Ammon, Count e Chick em suas várias fases
Artigo de Aramis Millarch originalmente publicado em 03 de agosto de 1975
Para a alegria dos jazzofilos, os bons lançamentos continuam. Afora a fundamental série Jazz Masters, cujo último volume registramos, hoje, há importantes outros discos para agrado dos mais diversos generos. Vamos por partes.
BOOGIE WOOGIE PIANO STYLINGS (Jazz Masters / Volume 12, Mercury/ Phonogram) - Albert Ammons; (1907-1949) é citado pelos historiadores de jazz como o mais perfeito estilista do Boogie Woogie, genero geralmente visto com reservas pelos críticos mais rigorosos mas que, em suas mãos, teve uma fase marcante. Modesto chofer de táxi em Chicago, Ammons começou a atuar na década de 20, mas só nos anos 30 começaria a ter uma real presença no cenário musical daquela cidade, ao criar um grupo (1934-38) com o qual chegou a fazer um concerto no Carnegie-Hall, em Nova Iorque, em 1938, apresentando-se ao lado de Meade Lux Lewis e Pete Johnson. A recepção que obteve o ajudou a inflamar toda a lavoura do boogie do começo da década de quarenta. A versão para três pianos do trio, de "Boogie Woogie Player", feita para a Columbia em dezembro de 1948, é considerada um dos melhores exemplos do gênero já levados ao disco.

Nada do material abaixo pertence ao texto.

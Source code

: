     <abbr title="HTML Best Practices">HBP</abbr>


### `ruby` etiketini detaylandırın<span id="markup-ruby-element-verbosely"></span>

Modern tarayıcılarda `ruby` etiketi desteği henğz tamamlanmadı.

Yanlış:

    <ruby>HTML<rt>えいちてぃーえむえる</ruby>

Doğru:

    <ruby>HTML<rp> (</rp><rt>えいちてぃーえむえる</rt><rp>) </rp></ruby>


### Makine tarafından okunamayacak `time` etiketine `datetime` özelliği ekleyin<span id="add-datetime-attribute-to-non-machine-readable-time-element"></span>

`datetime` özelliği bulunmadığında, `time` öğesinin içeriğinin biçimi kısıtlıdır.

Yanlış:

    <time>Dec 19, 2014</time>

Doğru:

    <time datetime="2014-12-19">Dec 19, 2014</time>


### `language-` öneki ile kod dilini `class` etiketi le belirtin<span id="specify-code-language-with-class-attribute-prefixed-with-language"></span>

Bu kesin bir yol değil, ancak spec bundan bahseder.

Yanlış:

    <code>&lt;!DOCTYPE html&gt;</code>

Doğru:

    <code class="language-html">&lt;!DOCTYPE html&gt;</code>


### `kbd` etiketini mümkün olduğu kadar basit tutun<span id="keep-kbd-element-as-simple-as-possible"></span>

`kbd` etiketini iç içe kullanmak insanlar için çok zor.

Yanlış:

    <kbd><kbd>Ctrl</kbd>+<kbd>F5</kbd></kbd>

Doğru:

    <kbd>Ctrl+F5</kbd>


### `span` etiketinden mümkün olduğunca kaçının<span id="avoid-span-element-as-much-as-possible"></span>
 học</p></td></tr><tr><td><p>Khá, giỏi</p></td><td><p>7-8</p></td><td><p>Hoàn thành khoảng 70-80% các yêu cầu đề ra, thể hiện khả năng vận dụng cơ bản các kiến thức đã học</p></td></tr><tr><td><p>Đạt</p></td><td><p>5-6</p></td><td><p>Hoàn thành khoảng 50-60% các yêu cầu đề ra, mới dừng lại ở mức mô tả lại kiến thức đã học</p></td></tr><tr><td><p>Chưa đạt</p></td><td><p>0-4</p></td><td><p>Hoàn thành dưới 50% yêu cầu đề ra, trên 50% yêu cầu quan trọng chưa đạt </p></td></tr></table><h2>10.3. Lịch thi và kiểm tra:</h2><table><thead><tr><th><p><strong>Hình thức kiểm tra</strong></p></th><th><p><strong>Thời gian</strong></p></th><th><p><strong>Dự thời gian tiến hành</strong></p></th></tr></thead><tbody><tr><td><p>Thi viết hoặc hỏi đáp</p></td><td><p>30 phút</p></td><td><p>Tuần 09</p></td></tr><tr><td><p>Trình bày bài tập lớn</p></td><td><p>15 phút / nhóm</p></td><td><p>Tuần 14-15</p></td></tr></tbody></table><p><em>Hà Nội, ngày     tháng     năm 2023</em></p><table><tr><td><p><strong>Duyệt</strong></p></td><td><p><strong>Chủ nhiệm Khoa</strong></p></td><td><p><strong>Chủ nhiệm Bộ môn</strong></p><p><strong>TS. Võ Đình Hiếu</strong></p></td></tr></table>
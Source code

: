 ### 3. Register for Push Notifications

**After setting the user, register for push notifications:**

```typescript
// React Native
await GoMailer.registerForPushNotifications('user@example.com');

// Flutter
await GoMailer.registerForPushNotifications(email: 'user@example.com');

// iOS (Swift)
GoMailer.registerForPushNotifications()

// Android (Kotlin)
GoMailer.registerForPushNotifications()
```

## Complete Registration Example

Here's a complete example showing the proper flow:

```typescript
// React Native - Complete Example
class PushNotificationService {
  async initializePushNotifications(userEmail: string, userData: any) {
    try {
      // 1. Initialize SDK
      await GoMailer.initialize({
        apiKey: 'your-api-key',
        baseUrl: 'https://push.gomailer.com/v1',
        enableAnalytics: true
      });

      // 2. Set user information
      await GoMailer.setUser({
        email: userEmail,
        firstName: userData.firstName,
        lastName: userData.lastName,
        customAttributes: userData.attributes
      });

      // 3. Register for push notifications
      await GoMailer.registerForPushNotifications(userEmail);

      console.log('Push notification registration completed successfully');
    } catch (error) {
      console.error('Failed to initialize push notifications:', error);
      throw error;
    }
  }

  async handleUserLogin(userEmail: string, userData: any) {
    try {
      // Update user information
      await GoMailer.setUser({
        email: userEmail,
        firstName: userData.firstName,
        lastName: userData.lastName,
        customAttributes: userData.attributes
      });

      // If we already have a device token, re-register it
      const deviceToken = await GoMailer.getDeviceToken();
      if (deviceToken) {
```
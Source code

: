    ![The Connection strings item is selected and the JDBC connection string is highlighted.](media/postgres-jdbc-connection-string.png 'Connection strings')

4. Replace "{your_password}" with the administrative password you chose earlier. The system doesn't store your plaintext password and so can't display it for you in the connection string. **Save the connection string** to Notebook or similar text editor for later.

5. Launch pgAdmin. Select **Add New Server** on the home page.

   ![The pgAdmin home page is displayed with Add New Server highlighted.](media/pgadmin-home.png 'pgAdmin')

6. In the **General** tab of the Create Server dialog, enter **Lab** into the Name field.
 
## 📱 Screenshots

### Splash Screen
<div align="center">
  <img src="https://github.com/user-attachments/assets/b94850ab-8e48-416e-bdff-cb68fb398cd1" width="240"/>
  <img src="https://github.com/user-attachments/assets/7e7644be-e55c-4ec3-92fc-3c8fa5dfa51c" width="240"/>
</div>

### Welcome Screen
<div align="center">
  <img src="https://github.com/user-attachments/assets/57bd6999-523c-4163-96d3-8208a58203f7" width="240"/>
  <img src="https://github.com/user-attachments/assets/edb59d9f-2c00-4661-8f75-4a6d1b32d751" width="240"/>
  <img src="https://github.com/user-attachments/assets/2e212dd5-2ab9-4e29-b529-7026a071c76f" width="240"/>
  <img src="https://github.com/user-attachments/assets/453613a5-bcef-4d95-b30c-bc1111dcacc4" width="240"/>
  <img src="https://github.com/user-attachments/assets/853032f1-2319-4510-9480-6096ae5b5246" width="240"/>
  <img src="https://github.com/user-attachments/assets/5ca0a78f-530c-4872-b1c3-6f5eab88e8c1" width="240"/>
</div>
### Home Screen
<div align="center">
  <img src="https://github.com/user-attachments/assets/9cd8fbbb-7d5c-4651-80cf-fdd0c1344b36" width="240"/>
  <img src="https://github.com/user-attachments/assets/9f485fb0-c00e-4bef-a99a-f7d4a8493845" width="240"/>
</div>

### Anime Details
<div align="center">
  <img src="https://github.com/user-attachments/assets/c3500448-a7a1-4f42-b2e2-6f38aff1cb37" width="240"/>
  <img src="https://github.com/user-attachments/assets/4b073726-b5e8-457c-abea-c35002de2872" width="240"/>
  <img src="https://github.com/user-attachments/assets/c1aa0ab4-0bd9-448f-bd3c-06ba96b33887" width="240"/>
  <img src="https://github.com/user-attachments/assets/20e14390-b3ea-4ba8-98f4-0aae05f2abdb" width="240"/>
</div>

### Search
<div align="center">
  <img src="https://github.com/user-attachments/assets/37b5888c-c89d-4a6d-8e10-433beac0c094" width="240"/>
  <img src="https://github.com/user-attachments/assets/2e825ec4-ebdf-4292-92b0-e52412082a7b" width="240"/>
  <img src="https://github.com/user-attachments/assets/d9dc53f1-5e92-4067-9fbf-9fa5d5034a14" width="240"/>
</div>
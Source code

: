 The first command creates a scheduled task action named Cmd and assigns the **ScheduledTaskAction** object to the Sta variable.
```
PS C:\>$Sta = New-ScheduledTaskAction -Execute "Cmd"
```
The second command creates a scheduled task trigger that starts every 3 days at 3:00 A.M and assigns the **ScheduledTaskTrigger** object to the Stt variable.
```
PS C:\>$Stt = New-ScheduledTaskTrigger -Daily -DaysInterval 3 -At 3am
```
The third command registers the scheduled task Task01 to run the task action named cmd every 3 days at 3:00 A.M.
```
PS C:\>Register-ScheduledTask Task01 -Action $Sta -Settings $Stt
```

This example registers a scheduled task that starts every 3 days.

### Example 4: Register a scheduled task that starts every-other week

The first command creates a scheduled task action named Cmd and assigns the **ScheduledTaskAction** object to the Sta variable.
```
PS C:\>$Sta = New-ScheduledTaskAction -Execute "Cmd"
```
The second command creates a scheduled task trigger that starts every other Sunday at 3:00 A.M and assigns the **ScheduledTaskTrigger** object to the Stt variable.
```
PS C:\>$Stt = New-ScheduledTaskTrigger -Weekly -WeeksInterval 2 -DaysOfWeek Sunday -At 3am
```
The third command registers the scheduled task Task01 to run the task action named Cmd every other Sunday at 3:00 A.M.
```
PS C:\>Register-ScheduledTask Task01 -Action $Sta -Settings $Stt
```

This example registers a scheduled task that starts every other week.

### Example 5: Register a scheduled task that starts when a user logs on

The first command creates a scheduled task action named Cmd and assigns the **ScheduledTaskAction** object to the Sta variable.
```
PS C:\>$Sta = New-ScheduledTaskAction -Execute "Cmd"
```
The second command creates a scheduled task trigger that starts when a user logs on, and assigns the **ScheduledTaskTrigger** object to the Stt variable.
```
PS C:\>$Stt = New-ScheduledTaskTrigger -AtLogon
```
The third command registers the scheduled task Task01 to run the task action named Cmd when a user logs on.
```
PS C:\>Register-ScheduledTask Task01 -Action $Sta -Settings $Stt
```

Os anos seguintes foram de prosperidade para Ammons, mas houve então uma tragédia: o pianista sofreu paralisia em ambas as mãos e foi só em fevereiro de 1944, que voltou a um estúdio de gravações. Nos cinco anos seguintes ele gravaria bastante (morreu em 5/12/1949) principalmente para a Mercury, sendo desta fase as oito magníficas faixas deste elepê, que, ao que nos parece, é o primeiro elepê de Ammons editado no Brasil. O que o faz um disco fundamental e que encerra, primorosamente, a primeira fornada desta Jazz Masters, série que esperamos tenha prosseguimento: Faixas: "Swance River Boogie", "Shuffin The Boogie", "S.P.Blues", "The Sheik of Araby", "You are my sunshine", "Boogie Woogie at the civic opera", "Twelfth St. Boogie", e o clássico "St. Louis Blues".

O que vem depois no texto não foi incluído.